The next year, now calling himself Ignatius, he set off an a pilgrimage to the Holy Land, and remained there, suffering many trials, until 1524. After studying at many different schools, he finished at the University of Paris, and received his degree at the age of 43. While at the University, he convinced some of his fellow students to spend time praying and doing acts of charity. They were inspired by Ignatius’ dream of going to the Holy Land and living as Christ did. On August 15, 1534, Ignatius and his companions took vows of poverty and chastity.
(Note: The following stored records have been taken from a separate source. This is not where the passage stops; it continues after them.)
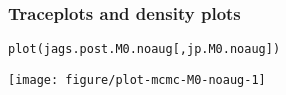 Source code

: \documentclass[color=usenames,dvipsnames]{beamer}\usepackage[]{graphicx}\usepackage[]{color}
\makeatletter
\newcommand{\hlstd}[1]{\textcolor[rgb]{0,0,0}{#1}}%
\newcommand{\hlkwd}[1]{\textcolor[rgb]{0.004,0.004,0.506}{#1}}%
\newenvironment{kframe}{%
 \def\at@end@of@kframe{}%
 \ifinner\ifhmode%
  \def\at@end@of@kframe{\end{minipage}}%
  \begin{minipage}{\columnwidth}%
 \fi\fi%
 \def\FrameCommand##1{\hskip\@totalleftmargin \hskip-\fboxsep
 \colorbox{shadecolor}{##1}\hskip-\fboxsep
     \hskip-\linewidth \hskip-\@totalleftmargin \hskip\columnwidth}%
 \MakeFramed {\advance\hsize-\width
   \@totalleftmargin\z@ \linewidth\hsize
   \@setminipage}}%
 {\par\unskip\endMakeFramed%
 \at@end@of@kframe}
\newenvironment{knitrout}{}{} %
\makeatother
\begin{document}
\begin{frame}[fragile]
  \frametitle{Traceplots and density plots}
\begin{knitrout}\footnotesize
{}\color{fgcolor}\begin{kframe}
\begin{alltt}
\hlkwd{plot}\hlstd{(jags.post.M0.noaug[,jp.M0.noaug])}
\end{alltt}
\end{kframe}

{\centering \texttt{[image: figure/plot-mcmc-M0-noaug-1]} 

}



\end{knitrout}
\end{frame}













\end{document}
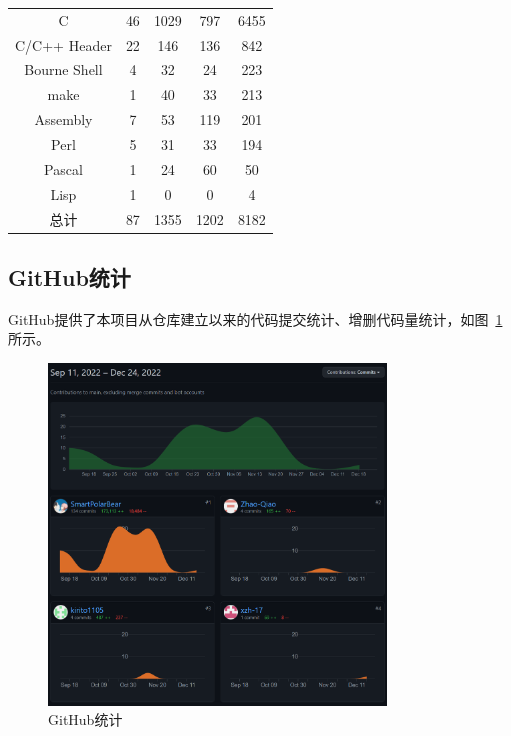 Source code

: \documentclass[a4paper,twoside]{ctexrep}
\begin{document}
\begin{spacing}{1.2}
\begin{table}[H]
\begin{tabular}{c|c|c|c|c}
		C                         &      46      &     1029    &        797  &         6455\\
		C/C++ Header              &      22      &      146    &        136  &          842\\
		Bourne Shell              &       4      &       32    &         24  &          223\\
		make                      &       1      &       40    &         33  &          213\\
		Assembly                  &       7      &       53    &        119  &          201\\
		Perl                      &       5      &       31    &         33  &          194\\
		Pascal                    &       1      &       24    &         60  &           50\\
		Lisp                      &       1      &        0    &          0  &            4\\
		\hline
		总计                      &      87       &    1355      &     1202   &        8182\\
		\hline
		\bottomrule
	\end{tabular}
\end{table}

\subsection{GitHub统计}

GitHub提供了本项目从仓库建立以来的代码提交统计、增删代码量统计，如图~\ref{fig:github}所示。
\begin{figure}[htb]
	\centering
	\includegraphics[width=0.8\textwidth]{gitstatistic.png}
	\caption{GitHub统计}
	\label{fig:github}
\end{figure}


\end{spacing}
\end{document}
In 1537, the companions met in Venice to begin their journey to Palestine. However, they were unable to continue to continue their journey because of a war that was being fought against the Turks. Instead, the went to Rome, where they were eventually ordained priests. They awaited an opportunity to go to the Holy Land.
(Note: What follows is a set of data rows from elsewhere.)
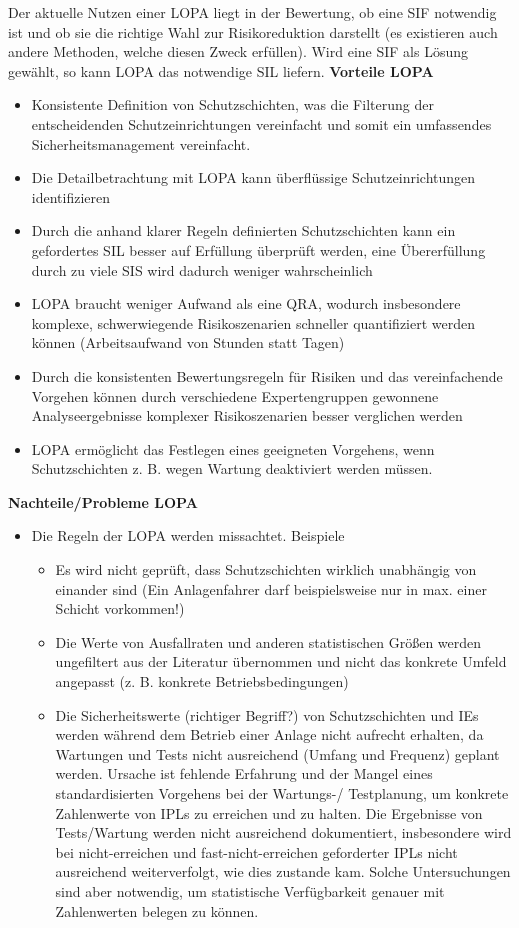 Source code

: Der aktuelle Nutzen einer LOPA liegt in der Bewertung, ob eine SIF notwendig ist und ob sie die richtige Wahl zur Risikoreduktion darstellt (es existieren auch andere Methoden, welche diesen Zweck erf\"ullen). Wird eine SIF als L\"osung gew\"ahlt, so kann LOPA das notwendige SIL liefern. \textbf{Vorteile LOPA}\begin{itemize}
\item Konsistente Definition von Schutzschichten, was die Filterung der entscheidenden Schutzeinrichtungen vereinfacht und somit ein umfassendes Sicherheitsmanagement vereinfacht. \item Die Detailbetrachtung mit LOPA kann \"uberfl\"ussige Schutzeinrichtungen identifizieren
\item Durch die anhand klarer Regeln definierten Schutzschichten kann ein gefordertes SIL besser auf Erf\"ullung \"uberpr\"uft werden, eine \"Ubererf\"ullung durch zu viele SIS wird dadurch weniger wahrscheinlich
\item LOPA braucht weniger Aufwand als eine QRA, wodurch insbesondere komplexe, schwerwiegende Risikoszenarien schneller quantifiziert werden k\"onnen (Arbeitsaufwand von Stunden statt Tagen)
\item Durch die konsistenten Bewertungsregeln f\"ur Risiken und das vereinfachende Vorgehen k\"onnen durch verschiedene Expertengruppen gewonnene Analyseergebnisse komplexer Risikoszenarien besser verglichen werden 
\item LOPA erm\"oglicht das Festlegen eines geeigneten Vorgehens, wenn Schutzschichten z. B. wegen Wartung deaktiviert werden m\"ussen.
\end{itemize} \textbf{Nachteile/Probleme LOPA} \begin{itemize}
\item Die Regeln der LOPA werden missachtet. Beispiele \begin{itemize}
  \item Es wird nicht gepr\"uft, dass Schutzschichten wirklich unabh\"angig von einander sind (Ein Anlagenfahrer darf beispielsweise nur in max. einer Schicht vorkommen!)
  \item Die Werte von Ausfallraten und anderen statistischen Gr\"o\ss{}en werden ungefiltert aus der Literatur \"ubernommen und nicht das konkrete Umfeld angepasst (z. B. konkrete Betriebsbedingungen)
  \item Die Sicherheitswerte (richtiger Begriff?) von Schutzschichten und IEs werden w\"ahrend dem Betrieb einer Anlage nicht aufrecht erhalten, da Wartungen und Tests nicht ausreichend (Umfang und Frequenz) geplant werden. Ursache ist fehlende Erfahrung und der Mangel eines standardisierten Vorgehens bei der Wartungs-/ Testplanung, um konkrete Zahlenwerte von IPLs zu erreichen und zu halten. Die Ergebnisse von Tests/Wartung werden nicht ausreichend dokumentiert, insbesondere wird bei nicht-erreichen und fast-nicht-erreichen geforderter IPLs nicht ausreichend weiterverfolgt, wie dies zustande kam. Solche Untersuchungen sind aber notwendig, um statistische Verf\"ugbarkeit genauer mit Zahlenwerten belegen zu k\"onnen. 

\end{itemize}
\end{itemize}
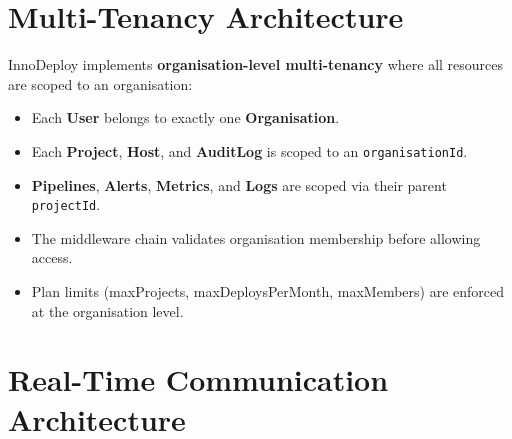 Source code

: \documentclass[12pt,a4paper,twoside]{report}
\begin{document}
\section{Multi-Tenancy Architecture}

InnoDeploy implements \textbf{organisation-level multi-tenancy} where all resources are scoped to an organisation:

\begin{itemize}[noitemsep]
  \item Each \textbf{User} belongs to exactly one \textbf{Organisation}.
  \item Each \textbf{Project}, \textbf{Host}, and \textbf{AuditLog} is scoped to an \texttt{organisationId}.
  \item \textbf{Pipelines}, \textbf{Alerts}, \textbf{Metrics}, and \textbf{Logs} are scoped via their parent \texttt{projectId}.
  \item The middleware chain validates organisation membership before allowing access.
  \item Plan limits (maxProjects, maxDeploysPerMonth, maxMembers) are enforced at the organisation level.
\end{itemize}

\section{Real-Time Communication Architecture}
\end{document}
A whole year later, finding that they could still not travel to Palestine, the companions decided to offer their services to the Pope. They called themselves the Company of Jesus. Pope Paul III wanted to send Ignatius and his companions as missionaries to different parts of Europe. To carry this out more perfectly, and to continue their ideals after they died, the Company of Jesus decided to form a religious order.
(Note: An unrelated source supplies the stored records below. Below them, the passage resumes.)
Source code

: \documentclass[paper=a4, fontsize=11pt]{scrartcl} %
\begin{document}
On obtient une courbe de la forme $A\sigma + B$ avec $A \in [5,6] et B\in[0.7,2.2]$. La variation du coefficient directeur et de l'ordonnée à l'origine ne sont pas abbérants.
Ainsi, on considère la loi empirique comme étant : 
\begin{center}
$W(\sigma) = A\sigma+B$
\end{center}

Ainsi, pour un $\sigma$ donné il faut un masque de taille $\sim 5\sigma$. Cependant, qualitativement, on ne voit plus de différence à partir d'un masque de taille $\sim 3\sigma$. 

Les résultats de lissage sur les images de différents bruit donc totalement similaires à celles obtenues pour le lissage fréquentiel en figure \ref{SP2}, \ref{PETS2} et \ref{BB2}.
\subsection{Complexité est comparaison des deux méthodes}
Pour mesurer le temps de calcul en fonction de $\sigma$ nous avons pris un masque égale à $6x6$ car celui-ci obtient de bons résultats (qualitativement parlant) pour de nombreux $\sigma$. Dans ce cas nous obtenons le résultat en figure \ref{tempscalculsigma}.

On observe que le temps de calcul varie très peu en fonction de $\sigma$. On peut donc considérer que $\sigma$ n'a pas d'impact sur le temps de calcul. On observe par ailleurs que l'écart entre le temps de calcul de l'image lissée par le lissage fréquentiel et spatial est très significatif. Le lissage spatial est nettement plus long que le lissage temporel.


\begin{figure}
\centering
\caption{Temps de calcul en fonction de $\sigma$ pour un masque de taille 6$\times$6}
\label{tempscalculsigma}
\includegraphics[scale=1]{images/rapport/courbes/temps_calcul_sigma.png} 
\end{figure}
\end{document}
The new army would function like an army: At its head would be a superior general to whom every member vowed absolute, unquestioning obedience. The superior general would be subject to no one but the Pope. And the company added another rule: They would go wherever the Pope sent them. The Pope would be their “king,” and they would be his “army.”

Pope Paul III formally recognized the new order on March 14, 1543 – though, he didn’t call it the Company, but the Society of Jesus. Critics of the newly formed Society of Jesus called its members “Jesuits” – a name that was then considered an insult. Isn’t funny that it has now become the most common name for the members of the Society.

By the time St. Ignatius of Loyola died in Rome in 1556, at the age of 65, the Jesuits numbered over 13,000! His Society was the most effective force the Church had at the time to carry on the reforms that were called for by the Council of Trent.

Some famous Jesuits include:

  • St. Francis Xavier
  • St. Issac Jogues
  • St. Aloysius Gonzaga
  • St. Edmund Campion
  • St. Peter Claver
  • St. Robert Bellarmine
  • Our current Pope: Pope Francis
St. Ignatius of Loyola, Pray for Us!


What are some other facts about St. Ignatius of Loyola?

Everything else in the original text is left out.